### EXERCISE BRIEF
Locate each line in the records containing "arquivos". Copy it.

### EXERCISE DATA
────────────────────────────────────────

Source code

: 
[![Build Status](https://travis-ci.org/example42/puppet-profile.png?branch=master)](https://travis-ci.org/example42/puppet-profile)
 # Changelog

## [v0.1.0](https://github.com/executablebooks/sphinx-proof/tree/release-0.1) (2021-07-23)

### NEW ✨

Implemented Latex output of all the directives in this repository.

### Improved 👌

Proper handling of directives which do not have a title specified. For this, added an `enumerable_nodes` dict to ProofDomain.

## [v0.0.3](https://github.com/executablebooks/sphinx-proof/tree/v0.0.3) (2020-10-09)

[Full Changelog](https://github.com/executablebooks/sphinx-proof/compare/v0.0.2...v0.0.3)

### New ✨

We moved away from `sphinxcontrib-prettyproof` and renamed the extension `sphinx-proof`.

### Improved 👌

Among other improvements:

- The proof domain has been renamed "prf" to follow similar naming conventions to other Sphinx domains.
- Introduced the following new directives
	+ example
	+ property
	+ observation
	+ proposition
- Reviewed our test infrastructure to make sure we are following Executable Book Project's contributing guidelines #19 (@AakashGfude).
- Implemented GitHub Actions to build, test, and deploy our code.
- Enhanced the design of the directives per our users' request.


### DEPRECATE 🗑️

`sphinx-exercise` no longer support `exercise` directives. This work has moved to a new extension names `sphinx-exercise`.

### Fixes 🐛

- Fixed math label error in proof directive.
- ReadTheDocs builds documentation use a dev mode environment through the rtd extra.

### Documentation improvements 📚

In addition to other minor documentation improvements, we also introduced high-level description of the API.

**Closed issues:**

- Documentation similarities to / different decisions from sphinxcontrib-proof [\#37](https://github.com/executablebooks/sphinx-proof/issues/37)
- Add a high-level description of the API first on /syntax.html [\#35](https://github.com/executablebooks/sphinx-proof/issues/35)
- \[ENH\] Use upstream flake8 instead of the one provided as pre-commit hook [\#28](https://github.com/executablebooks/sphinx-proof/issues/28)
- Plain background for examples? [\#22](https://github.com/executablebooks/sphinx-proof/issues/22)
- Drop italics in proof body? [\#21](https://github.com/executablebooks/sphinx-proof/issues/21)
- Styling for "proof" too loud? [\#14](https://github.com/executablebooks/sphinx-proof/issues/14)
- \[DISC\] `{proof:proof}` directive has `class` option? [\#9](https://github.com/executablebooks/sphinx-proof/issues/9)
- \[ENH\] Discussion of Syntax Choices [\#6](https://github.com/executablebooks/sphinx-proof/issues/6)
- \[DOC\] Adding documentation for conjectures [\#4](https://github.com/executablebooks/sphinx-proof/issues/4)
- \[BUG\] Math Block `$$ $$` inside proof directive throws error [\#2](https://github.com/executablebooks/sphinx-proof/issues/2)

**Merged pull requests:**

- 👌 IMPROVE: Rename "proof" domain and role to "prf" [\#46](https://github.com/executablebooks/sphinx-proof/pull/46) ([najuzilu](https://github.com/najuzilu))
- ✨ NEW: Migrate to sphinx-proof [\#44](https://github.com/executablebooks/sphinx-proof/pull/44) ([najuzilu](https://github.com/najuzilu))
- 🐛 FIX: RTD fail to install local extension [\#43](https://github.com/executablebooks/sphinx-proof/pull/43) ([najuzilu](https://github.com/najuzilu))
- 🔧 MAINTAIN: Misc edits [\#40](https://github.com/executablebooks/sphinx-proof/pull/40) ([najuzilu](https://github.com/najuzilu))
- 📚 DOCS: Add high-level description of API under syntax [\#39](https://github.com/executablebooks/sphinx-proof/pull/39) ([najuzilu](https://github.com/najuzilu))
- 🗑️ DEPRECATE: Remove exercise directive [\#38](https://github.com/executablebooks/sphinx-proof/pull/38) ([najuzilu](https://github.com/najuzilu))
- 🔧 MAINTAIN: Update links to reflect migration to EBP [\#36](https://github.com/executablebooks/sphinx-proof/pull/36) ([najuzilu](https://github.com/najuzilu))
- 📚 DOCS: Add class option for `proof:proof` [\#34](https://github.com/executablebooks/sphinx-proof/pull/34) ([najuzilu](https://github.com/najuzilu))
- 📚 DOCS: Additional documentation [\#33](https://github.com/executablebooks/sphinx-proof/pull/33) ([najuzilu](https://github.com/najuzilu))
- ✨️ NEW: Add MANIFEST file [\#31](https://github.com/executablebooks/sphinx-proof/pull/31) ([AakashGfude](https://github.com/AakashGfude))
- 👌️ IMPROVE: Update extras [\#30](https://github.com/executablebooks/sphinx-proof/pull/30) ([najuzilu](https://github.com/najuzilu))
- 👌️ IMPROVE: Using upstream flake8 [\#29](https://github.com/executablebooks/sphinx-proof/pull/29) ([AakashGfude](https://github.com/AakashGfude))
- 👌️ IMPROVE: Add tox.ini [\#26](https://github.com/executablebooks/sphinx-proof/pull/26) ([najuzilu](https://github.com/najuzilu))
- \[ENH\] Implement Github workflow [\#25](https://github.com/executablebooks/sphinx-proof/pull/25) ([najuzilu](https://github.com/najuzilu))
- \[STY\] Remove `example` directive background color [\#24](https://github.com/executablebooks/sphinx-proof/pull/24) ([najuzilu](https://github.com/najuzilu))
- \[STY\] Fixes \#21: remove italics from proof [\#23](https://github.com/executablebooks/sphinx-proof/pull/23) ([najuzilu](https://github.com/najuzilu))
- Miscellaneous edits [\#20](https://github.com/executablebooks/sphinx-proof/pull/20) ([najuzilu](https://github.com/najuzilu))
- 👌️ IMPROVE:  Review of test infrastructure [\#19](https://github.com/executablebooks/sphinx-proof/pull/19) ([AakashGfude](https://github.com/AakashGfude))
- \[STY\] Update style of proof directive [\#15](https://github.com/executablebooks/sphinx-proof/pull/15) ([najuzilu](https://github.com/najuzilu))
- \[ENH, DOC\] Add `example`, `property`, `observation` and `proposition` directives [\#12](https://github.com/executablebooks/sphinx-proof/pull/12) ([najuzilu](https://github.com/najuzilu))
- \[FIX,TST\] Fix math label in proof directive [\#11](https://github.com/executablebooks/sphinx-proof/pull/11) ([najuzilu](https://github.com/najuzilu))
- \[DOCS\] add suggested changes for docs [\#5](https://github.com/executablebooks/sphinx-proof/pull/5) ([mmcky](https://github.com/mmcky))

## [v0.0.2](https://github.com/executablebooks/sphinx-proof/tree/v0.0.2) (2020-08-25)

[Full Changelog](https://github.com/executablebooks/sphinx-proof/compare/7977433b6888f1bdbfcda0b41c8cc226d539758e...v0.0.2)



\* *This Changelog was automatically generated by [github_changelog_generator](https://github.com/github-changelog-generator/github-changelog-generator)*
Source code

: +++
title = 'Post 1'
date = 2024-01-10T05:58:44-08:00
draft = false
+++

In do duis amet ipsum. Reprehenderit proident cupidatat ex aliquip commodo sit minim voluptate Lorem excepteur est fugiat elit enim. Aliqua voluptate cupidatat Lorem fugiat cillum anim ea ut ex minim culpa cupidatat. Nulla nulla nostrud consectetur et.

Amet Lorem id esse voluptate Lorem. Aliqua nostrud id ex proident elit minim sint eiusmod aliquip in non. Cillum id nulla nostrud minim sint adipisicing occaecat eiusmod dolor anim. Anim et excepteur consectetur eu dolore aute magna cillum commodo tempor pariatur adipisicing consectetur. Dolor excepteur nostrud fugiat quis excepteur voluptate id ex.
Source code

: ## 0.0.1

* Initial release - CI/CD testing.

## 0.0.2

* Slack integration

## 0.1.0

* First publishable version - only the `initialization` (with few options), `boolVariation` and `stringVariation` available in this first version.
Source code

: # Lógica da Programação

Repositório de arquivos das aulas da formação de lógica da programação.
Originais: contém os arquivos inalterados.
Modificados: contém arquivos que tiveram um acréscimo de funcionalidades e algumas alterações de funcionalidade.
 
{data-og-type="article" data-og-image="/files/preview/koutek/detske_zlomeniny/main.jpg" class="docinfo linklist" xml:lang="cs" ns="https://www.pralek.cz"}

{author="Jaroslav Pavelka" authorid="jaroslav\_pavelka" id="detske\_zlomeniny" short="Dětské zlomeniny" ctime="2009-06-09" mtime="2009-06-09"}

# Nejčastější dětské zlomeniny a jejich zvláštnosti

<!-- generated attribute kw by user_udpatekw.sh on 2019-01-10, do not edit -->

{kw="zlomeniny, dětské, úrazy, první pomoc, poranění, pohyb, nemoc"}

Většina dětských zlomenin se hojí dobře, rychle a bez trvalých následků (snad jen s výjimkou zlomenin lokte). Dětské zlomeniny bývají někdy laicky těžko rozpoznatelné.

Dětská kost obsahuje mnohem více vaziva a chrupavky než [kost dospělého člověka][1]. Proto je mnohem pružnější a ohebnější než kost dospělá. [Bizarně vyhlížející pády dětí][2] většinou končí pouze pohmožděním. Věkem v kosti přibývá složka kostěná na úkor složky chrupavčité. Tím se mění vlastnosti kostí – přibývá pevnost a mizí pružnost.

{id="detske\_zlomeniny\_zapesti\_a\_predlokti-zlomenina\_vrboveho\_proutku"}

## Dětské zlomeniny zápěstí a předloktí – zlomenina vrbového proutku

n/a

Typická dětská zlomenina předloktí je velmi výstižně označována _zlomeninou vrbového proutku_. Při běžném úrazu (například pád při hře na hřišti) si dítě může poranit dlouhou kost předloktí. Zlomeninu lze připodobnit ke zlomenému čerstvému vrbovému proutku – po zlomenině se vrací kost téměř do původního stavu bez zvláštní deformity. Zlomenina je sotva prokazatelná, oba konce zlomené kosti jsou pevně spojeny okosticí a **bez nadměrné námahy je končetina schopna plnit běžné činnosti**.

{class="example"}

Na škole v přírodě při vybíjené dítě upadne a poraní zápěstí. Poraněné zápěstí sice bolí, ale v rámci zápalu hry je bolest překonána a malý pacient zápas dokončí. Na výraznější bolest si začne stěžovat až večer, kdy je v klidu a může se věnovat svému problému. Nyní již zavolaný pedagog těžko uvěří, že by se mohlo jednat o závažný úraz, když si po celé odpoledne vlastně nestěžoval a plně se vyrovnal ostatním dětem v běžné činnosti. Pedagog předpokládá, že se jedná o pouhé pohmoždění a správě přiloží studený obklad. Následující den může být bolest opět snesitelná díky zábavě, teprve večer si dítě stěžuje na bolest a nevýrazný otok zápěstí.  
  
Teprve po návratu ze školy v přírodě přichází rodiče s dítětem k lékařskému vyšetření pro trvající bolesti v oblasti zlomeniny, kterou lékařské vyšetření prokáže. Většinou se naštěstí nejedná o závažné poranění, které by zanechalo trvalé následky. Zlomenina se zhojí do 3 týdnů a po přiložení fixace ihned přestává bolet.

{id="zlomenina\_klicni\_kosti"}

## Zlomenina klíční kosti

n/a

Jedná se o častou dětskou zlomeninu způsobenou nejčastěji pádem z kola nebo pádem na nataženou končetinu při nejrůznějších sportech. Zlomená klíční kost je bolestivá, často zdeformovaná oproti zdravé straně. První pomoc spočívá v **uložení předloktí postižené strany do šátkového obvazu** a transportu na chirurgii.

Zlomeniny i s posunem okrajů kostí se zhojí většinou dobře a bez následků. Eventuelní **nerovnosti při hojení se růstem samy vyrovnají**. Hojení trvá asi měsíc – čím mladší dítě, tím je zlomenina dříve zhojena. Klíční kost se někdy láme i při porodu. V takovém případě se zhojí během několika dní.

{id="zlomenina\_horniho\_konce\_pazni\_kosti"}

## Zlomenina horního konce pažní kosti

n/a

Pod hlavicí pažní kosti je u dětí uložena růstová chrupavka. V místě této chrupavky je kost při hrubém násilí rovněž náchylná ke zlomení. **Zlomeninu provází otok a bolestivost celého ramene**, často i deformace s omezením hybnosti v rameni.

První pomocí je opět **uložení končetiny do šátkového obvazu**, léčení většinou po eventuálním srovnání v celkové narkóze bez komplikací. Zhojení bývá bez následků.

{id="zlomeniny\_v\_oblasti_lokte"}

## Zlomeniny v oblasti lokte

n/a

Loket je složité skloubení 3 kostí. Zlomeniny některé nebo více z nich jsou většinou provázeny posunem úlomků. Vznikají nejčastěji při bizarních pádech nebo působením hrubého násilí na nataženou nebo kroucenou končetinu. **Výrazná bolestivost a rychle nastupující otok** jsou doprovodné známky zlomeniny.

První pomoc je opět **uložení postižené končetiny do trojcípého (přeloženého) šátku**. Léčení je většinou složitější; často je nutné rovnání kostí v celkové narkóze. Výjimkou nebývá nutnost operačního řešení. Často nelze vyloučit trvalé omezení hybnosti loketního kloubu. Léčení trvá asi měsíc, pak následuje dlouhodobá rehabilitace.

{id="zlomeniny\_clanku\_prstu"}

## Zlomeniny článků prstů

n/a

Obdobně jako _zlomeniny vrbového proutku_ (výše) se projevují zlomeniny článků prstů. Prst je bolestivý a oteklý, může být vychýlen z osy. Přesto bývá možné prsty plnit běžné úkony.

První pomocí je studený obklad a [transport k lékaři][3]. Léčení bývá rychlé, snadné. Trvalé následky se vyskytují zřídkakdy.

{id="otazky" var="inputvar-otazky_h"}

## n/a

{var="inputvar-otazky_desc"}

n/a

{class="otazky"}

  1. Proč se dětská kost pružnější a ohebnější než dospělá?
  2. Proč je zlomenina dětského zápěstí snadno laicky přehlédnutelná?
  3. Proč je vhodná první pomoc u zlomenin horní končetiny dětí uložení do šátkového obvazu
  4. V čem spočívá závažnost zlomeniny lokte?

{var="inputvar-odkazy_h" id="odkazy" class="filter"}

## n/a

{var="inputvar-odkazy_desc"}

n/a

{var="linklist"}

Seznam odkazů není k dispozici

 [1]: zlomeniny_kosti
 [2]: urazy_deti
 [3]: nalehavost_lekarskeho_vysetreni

────────────────────────────────────────

### TASK RESPONSE
Repositório de arquivos das aulas da formação de lógica da programação.
Originais: contém os arquivos inalterados.
Modificados: contém arquivos que tiveram um acréscimo de funcionalidades e algumas alterações de funcionalidade.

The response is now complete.